As Merrill’s fame grew, awards piled up, including, in 1973, the prestigious Bollingen Prize from the Yale University Library. Not all were pleased by the accolade: In an unsigned editorial, The New York Times took a backhanded swipe at the prizewinner. “Mr. Merrill,” it read, “is a poet of solid accomplishment and sure craftsmanship. The quarrel is not with him, but with the Library’s insistence down the years that poetry is a hermetic cultivation of one’s sensibility and a fastidious manipulation of received forms.” Versions of this complaint against Merrill had already become familiar, and would plague him to the end.
Yet Merrill’s reputation swelled, and by the late 1970s he was “something of a cult figure.” Many younger poets, including J.D. McClatchy, Alfred Corn and Richard Kenney, looked to him as a friend and mentor. Indeed, McClatchy (known as “Sandy”) would increasingly figure in Merrill’s life, as confidant and eventually co-executor of his estate. Another person who, beginning in the early 1980s, took a star turn through Merrill’s life was the actor Peter Hooten, who became a lover.
Beginning in the mid-1950s, Merrill and David Jackson were drawn toward the Ouija board. In their candlelit dining room in Connecticut, they eventually made contact (as Merrill had it) with Ephraim, a spirit from beyond. In 1974, Merrill began writing “The Book of Ephraim,” the first movement of what would become a trilogy that included “Mirabell: Books of Number” (1978) and “Scripts for the Pageant” (1980). A coda was added when he merged all three volumes into “The Changing Light at Sandover.”
In a biography that is probably too long for casual readers, Hammer traces the evolution of this epic sequence with care, drawing on notebooks and drafts, making clear the huge intellectual and emotional effort that went into the “mythographic scriptural text, a transaction with primal powers.” In many ways, the project belonged almost as much to Jackson (called “DJ” in the poem) as to Merrill (“JM”). Merrill admits as much in “Clearing the Title,” a haunting late work in which he writes about “Our poem.” He admits: “It’s signed JM, but grew/From life together, grain by coral grain.”

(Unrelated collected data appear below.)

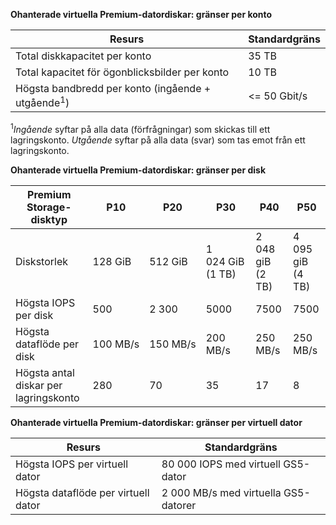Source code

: **Ohanterade virtuella Premium-datordiskar: gränser per konto**

| Resurs | Standardgräns |
| --- | --- |
| Total diskkapacitet per konto |35 TB |
| Total kapacitet för ögonblicksbilder per konto |10 TB |
| Högsta bandbredd per konto (ingående + utgående<sup>1</sup>) |<= 50 Gbit/s |

<sup>1</sup>*Ingående* syftar på alla data (förfrågningar) som skickas till ett lagringskonto. *Utgående* syftar på alla data (svar) som tas emot från ett lagringskonto.

**Ohanterade virtuella Premium-datordiskar: gränser per disk**

| Premium Storage-disktyp | P10 | P20 | P30 | P40 | P50 |
| --- | --- | --- | --- | --- | --- |
| Diskstorlek |128 GiB |512 GiB |1 024 GiB (1 TB) |2 048 giB (2 TB)|4 095 giB (4 TB)|
| Högsta IOPS per disk |500 |2 300 |5000 |7500 |7500 |
| Högsta dataflöde per disk |100 MB/s | 150 MB/s |200 MB/s |250 MB/s |250 MB/s |
| Högsta antal diskar per lagringskonto |280 |70 |35 | 17 | 8 |

**Ohanterade virtuella Premium-datordiskar: gränser per virtuell dator**

| Resurs | Standardgräns |
| --- | --- |
| Högsta IOPS per virtuell dator |80 000 IOPS med virtuell GS5-dator |
| Högsta dataflöde per virtuell dator |2 000 MB/s med virtuella GS5-datorer |

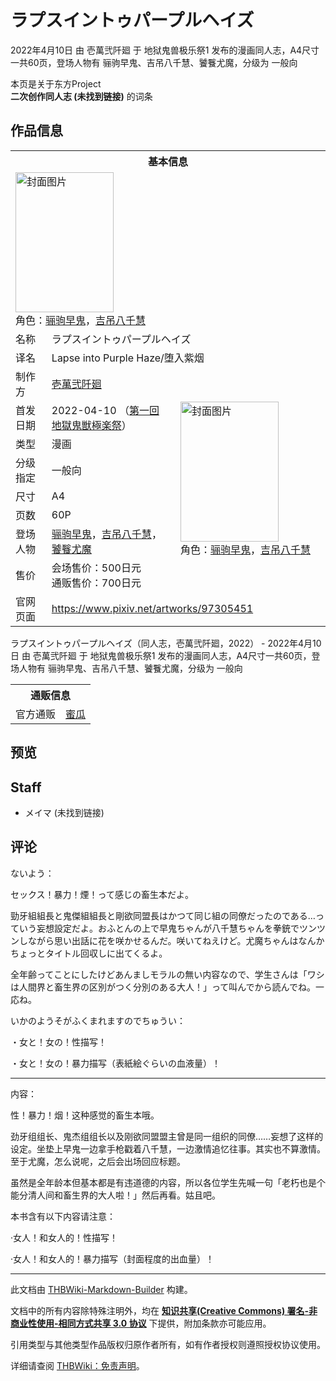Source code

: # ラプスイントゥパープルヘイズ

<!-- source html: G:\repos\THBWiki-Markdown-Builder\THBWikiMarkdown\Temp\main\e\ee\ns0%3A%E3%83%A9%E3%83%97%E3%82%B9%E3%82%A4%E3%83%B3%E3%83%88%E3%82%A5%E3%83%91%E3%83%BC%E3%83%97%E3%83%AB%E3%83%98%E3%82%A4%E3%82%BA.html -->

2022年4月10日 由 壱萬弐阡廻 于 地狱鬼兽极乐祭1 发布的漫画同人志，A4尺寸一共60页，登场人物有 骊驹早鬼、吉吊八千慧、饕餮尤魔，分级为 一般向

本页是关于东方Project  
 **二次创作同人志 (未找到链接)** 的词条
## 作品信息

<table><tbody><tr><th colspan="3">基本信息</th></tr><tr><td class="cover-artwork-mobile" colspan="2"><a href="./文件-ラプスイントゥパープルヘイズ封面.jpg.md" class="image" title="封面图片"><img alt="封面图片" src="https://upload.thwiki.cc/thumb/e/eb/%E3%83%A9%E3%83%97%E3%82%B9%E3%82%A4%E3%83%B3%E3%83%88%E3%82%A5%E3%83%91%E3%83%BC%E3%83%97%E3%83%AB%E3%83%98%E3%82%A4%E3%82%BA%E5%B0%81%E9%9D%A2.jpg/157px-%E3%83%A9%E3%83%97%E3%82%B9%E3%82%A4%E3%83%B3%E3%83%88%E3%82%A5%E3%83%91%E3%83%BC%E3%83%97%E3%83%AB%E3%83%98%E3%82%A4%E3%82%BA%E5%B0%81%E9%9D%A2.jpg" decoding="async" loading="lazy" width="157" height="224" srcset="https://upload.thwiki.cc/thumb/e/eb/%E3%83%A9%E3%83%97%E3%82%B9%E3%82%A4%E3%83%B3%E3%83%88%E3%82%A5%E3%83%91%E3%83%BC%E3%83%97%E3%83%AB%E3%83%98%E3%82%A4%E3%82%BA%E5%B0%81%E9%9D%A2.jpg/236px-%E3%83%A9%E3%83%97%E3%82%B9%E3%82%A4%E3%83%B3%E3%83%88%E3%82%A5%E3%83%91%E3%83%BC%E3%83%97%E3%83%AB%E3%83%98%E3%82%A4%E3%82%BA%E5%B0%81%E9%9D%A2.jpg 1.5x, https://upload.thwiki.cc/thumb/e/eb/%E3%83%A9%E3%83%97%E3%82%B9%E3%82%A4%E3%83%B3%E3%83%88%E3%82%A5%E3%83%91%E3%83%BC%E3%83%97%E3%83%AB%E3%83%98%E3%82%A4%E3%82%BA%E5%B0%81%E9%9D%A2.jpg/315px-%E3%83%A9%E3%83%97%E3%82%B9%E3%82%A4%E3%83%B3%E3%83%88%E3%82%A5%E3%83%91%E3%83%BC%E3%83%97%E3%83%AB%E3%83%98%E3%82%A4%E3%82%BA%E5%B0%81%E9%9D%A2.jpg 2x" data-file-width="2038" data-file-height="2901"></a><div class="cover-char">角色：<a href="./骊驹早鬼.md" title="骊驹早鬼">骊驹早鬼</a>，<a href="./吉吊八千慧.md" title="吉吊八千慧">吉吊八千慧</a></div></td>
</tr><tr><td class="label">名称</td><td colspan="2"> ラプスイントゥパープルヘイズ </td></tr><tr><td class="label">译名</td><td colspan="2"> Lapse into Purple Haze/堕入紫烟 </td></tr><tr><td class="label">制作方</td><td><a href="./壱萬弐阡廻.md" title="壱萬弐阡廻">壱萬弐阡廻</a></td><td class="cover-artwork" rowspan="8" style="min-width:224px;"><a href="./文件-ラプスイントゥパープルヘイズ封面.jpg.md" class="image" title="封面图片"><img alt="封面图片" src="https://upload.thwiki.cc/thumb/e/eb/%E3%83%A9%E3%83%97%E3%82%B9%E3%82%A4%E3%83%B3%E3%83%88%E3%82%A5%E3%83%91%E3%83%BC%E3%83%97%E3%83%AB%E3%83%98%E3%82%A4%E3%82%BA%E5%B0%81%E9%9D%A2.jpg/157px-%E3%83%A9%E3%83%97%E3%82%B9%E3%82%A4%E3%83%B3%E3%83%88%E3%82%A5%E3%83%91%E3%83%BC%E3%83%97%E3%83%AB%E3%83%98%E3%82%A4%E3%82%BA%E5%B0%81%E9%9D%A2.jpg" decoding="async" loading="lazy" width="157" height="224" srcset="https://upload.thwiki.cc/thumb/e/eb/%E3%83%A9%E3%83%97%E3%82%B9%E3%82%A4%E3%83%B3%E3%83%88%E3%82%A5%E3%83%91%E3%83%BC%E3%83%97%E3%83%AB%E3%83%98%E3%82%A4%E3%82%BA%E5%B0%81%E9%9D%A2.jpg/236px-%E3%83%A9%E3%83%97%E3%82%B9%E3%82%A4%E3%83%B3%E3%83%88%E3%82%A5%E3%83%91%E3%83%BC%E3%83%97%E3%83%AB%E3%83%98%E3%82%A4%E3%82%BA%E5%B0%81%E9%9D%A2.jpg 1.5x, https://upload.thwiki.cc/thumb/e/eb/%E3%83%A9%E3%83%97%E3%82%B9%E3%82%A4%E3%83%B3%E3%83%88%E3%82%A5%E3%83%91%E3%83%BC%E3%83%97%E3%83%AB%E3%83%98%E3%82%A4%E3%82%BA%E5%B0%81%E9%9D%A2.jpg/315px-%E3%83%A9%E3%83%97%E3%82%B9%E3%82%A4%E3%83%B3%E3%83%88%E3%82%A5%E3%83%91%E3%83%BC%E3%83%97%E3%83%AB%E3%83%98%E3%82%A4%E3%82%BA%E5%B0%81%E9%9D%A2.jpg 2x" data-file-width="2038" data-file-height="2901"></a><div class="cover-char">角色：<a href="./骊驹早鬼.md" title="骊驹早鬼">骊驹早鬼</a>，<a href="./吉吊八千慧.md" title="吉吊八千慧">吉吊八千慧</a></div></td>
</tr><tr><td class="label">首发日期</td><td>2022-04-10&#160;（<a href="/展会作品列表?e=%E5%9C%B0%E7%8B%B1%E9%AC%BC%E5%85%BD%E6%9E%81%E4%B9%90%E7%A5%AD%231">第一回 地獄鬼獣極楽祭</a>）</td></tr><tr><td class="label">类型</td><td>漫画</td></tr><tr><td class="label">分级指定</td><td>一般向</td></tr><tr><td class="label">尺寸</td><td>A4</td></tr><tr><td class="label">页数</td><td>60P</td></tr><tr><td class="label">登场人物</td><td><a href="./骊驹早鬼.md" title="骊驹早鬼">骊驹早鬼</a>，<a href="./吉吊八千慧.md" title="吉吊八千慧">吉吊八千慧</a>，<a href="./饕餮尤魔.md" title="饕餮尤魔">饕餮尤魔</a></td></tr><tr><td class="label">售价</td><td>会场售价：500日元<br>通贩售价：700日元</td></tr>
<tr><td class="label">官网页面</td><td colspan="2"><a rel="nofollow" class="external free" href="https://www.pixiv.net/artworks/97305451">https://www.pixiv.net/artworks/97305451</a></td></tr></tbody></table>

ラプスイントゥパープルヘイズ（同人志，壱萬弐阡廻，2022） - 2022年4月10日 由 壱萬弐阡廻 于 地狱鬼兽极乐祭1 发布的漫画同人志，A4尺寸一共60页，登场人物有 骊驹早鬼、吉吊八千慧、饕餮尤魔，分级为 一般向

<table><tbody><tr><th colspan="3">通贩信息</th></tr><tr><td class="label">官方通贩</td><td colspan="2"><a rel="nofollow" class="external text" href="https://www.melonbooks.co.jp/detail/detail.php?product_id=1433311">蜜瓜</a></td></tr></tbody></table>


## 预览
## Staff
- メイマ (未找到链接)

## 评论

  
ないよう：  

セックス！暴力！煙！って感じの畜生本だよ。  

勁牙組組長と鬼傑組組長と剛欲同盟長はかつて同じ組の同僚だったのである…っていう妄想設定だよ。おふとんの上で早鬼ちゃんが八千慧ちゃんを拳銃でツンツンしながら思い出話に花を咲かせるんだ。咲いてねえけど。尤魔ちゃんはなんかちょっとタイトル回収しに出てくるよ。  

全年齢ってことにしたけどあんましモラルの無い内容なので、学生さんは「ワシは人間界と畜生界の区別がつく分別のある大人！」って叫んでから読んでね。一応ね。  

  

いかのようそがふくまれますのでちゅうい：  

・女と！女の！性描写！  

・女と！女の！暴力描写（表紙絵ぐらいの血液量）！  

  

___

  
内容：  

性！暴力！烟！这种感觉的畜生本哦。  

劲牙组组长、鬼杰组组长以及刚欲同盟盟主曾是同一组织的同僚……妄想了这样的设定。坐垫上早鬼一边拿手枪戳着八千慧，一边激情追忆往事。其实也不算激情。至于尤魔，怎么说呢，之后会出场回应标题。  

虽然是全年龄本但基本都是有违道德的内容，所以各位学生先喊一句「老朽也是个能分清人间和畜生界的大人啦！」然后再看。姑且吧。  

  

本书含有以下内容请注意：  

·女人！和女人的！性描写！  

·女人！和女人的！暴力描写（封面程度的出血量）！
  







---

此文档由 [THBWiki-Markdown-Builder](https://github.com/Delsin-Yu/THBWiki-Markdown-Builder) 构建。

文档中的所有内容除特殊注明外，均在 [**知识共享(Creative Commons) 署名-非商业性使用-相同方式共享 3.0 协议**](https://creativecommons.org/licenses/by-sa/3.0/deed.zh-hans) 下提供，附加条款亦可能应用。

引用类型与其他类型作品版权归原作者所有，如有作者授权则遵照授权协议使用。

详细请查阅 [THBWiki：免责声明](https://thbwiki.cc/THBWiki:%E5%85%8D%E8%B4%A3%E5%A3%B0%E6%98%8E)。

In his last decade, Merrill lost many close friends to AIDS, including David Kalstone, a critic who had written about his poetry. Hammer’s narrative darkens considerably once it reaches the point where Merrill himself fell ill, as the poet suspected what had befallen him. Near the end, he told Sandy McClatchy that “he’d turned a corner in the disease — headed in the wrong direction.” His relatively premature death at 68 was unexpected, at least by most readers, and the true cause of his death was kept a secret for some time.
It’s a complex life, but Hammer proves equal to the task, drawing a superbly granular portrait of a man who throughout his life showed “a fundamental fascination with and joy in language” as well as “a faith in words as a supreme medium of individual expression and a source of collective wisdom.”